* [AIM OF THE TASK]: The whole listing should be retyped word for word, apart from the pictures it holds.

──────────

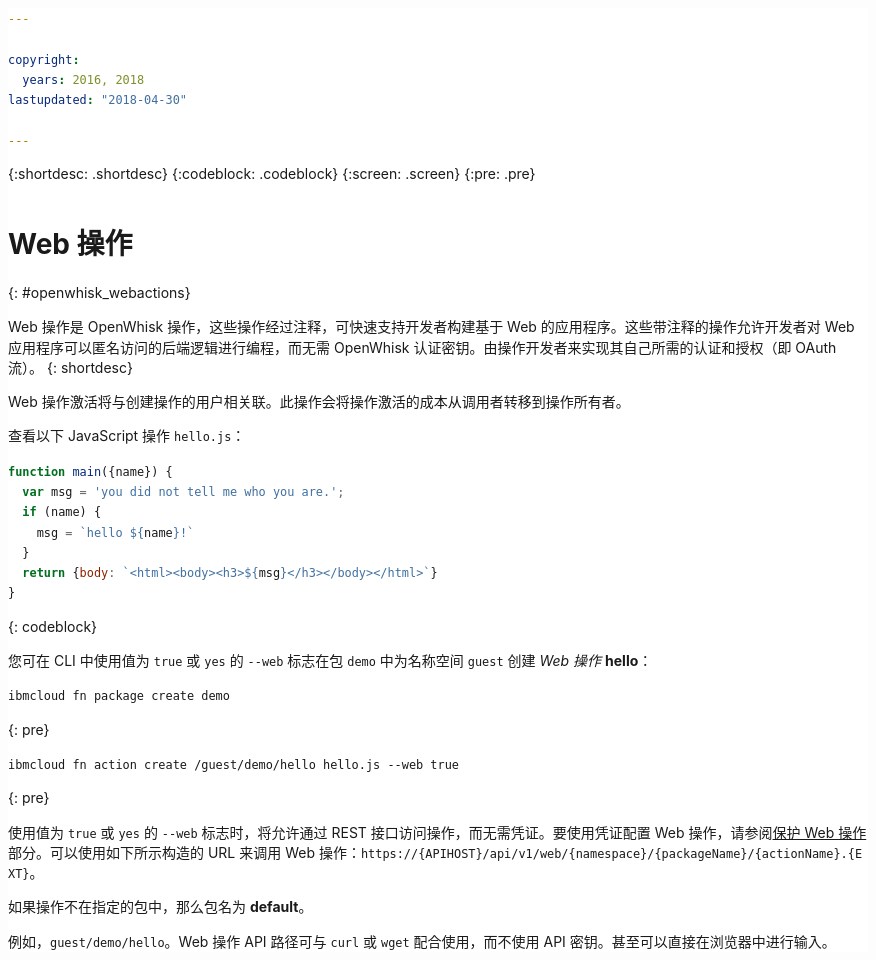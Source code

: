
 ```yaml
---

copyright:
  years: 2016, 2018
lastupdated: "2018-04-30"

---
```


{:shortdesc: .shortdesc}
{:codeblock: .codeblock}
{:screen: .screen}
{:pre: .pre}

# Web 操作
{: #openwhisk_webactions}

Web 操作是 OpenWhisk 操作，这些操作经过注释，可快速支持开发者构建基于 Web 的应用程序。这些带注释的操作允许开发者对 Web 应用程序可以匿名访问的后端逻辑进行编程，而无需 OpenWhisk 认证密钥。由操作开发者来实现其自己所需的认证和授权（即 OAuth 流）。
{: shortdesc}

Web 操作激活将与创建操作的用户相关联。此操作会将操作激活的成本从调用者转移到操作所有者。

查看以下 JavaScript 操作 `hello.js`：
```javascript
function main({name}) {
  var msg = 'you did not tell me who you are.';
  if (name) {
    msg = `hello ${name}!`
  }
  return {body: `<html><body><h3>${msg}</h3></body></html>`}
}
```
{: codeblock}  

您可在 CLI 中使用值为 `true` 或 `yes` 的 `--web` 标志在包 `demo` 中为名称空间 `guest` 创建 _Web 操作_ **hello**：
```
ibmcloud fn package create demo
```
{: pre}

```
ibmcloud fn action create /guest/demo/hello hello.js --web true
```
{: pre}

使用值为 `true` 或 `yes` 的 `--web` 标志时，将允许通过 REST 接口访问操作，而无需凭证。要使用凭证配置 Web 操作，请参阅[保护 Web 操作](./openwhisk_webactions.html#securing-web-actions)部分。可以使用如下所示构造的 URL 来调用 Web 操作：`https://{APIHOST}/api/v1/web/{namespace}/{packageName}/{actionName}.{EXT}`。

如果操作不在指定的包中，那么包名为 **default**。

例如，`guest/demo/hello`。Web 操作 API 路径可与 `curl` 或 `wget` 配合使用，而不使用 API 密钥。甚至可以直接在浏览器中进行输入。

──────────

* [THE ANSWER]:
Source code

:
 ```yaml
---

copyright:
  years: 2016, 2018
lastupdated: "2018-04-30"

---
```


{:shortdesc: .shortdesc}
{:codeblock: .codeblock}
{:screen: .screen}
{:pre: .pre}

# Web 操作
{: #openwhisk_webactions}

Web 操作是 OpenWhisk 操作，这些操作经过注释，可快速支持开发者构建基于 Web 的应用程序。这些带注释的操作允许开发者对 Web 应用程序可以匿名访问的后端逻辑进行编程，而无需 OpenWhisk 认证密钥。由操作开发者来实现其自己所需的认证和授权（即 OAuth 流）。
{: shortdesc}

Web 操作激活将与创建操作的用户相关联。此操作会将操作激活的成本从调用者转移到操作所有者。

查看以下 JavaScript 操作 `hello.js`：
```javascript
function main({name}) {
  var msg = 'you did not tell me who you are.';
  if (name) {
    msg = `hello ${name}!`
  }
  return {body: `<html><body><h3>${msg}</h3></body></html>`}
}
```
{: codeblock}  

您可在 CLI 中使用值为 `true` 或 `yes` 的 `--web` 标志在包 `demo` 中为名称空间 `guest` 创建 _Web 操作_ **hello**：
```
ibmcloud fn package create demo
```
{: pre}

```
ibmcloud fn action create /guest/demo/hello hello.js --web true
```
{: pre}

使用值为 `true` 或 `yes` 的 `--web` 标志时，将允许通过 REST 接口访问操作，而无需凭证。要使用凭证配置 Web 操作，请参阅[保护 Web 操作](./openwhisk_webactions.html#securing-web-actions)部分。可以使用如下所示构造的 URL 来调用 Web 操作：`https://{APIHOST}/api/v1/web/{namespace}/{packageName}/{actionName}.{EXT}`。

如果操作不在指定的包中，那么包名为 **default**。

例如，`guest/demo/hello`。Web 操作 API 路径可与 `curl` 或 `wget` 配合使用，而不使用 API 密钥。甚至可以直接在浏览器中进行输入。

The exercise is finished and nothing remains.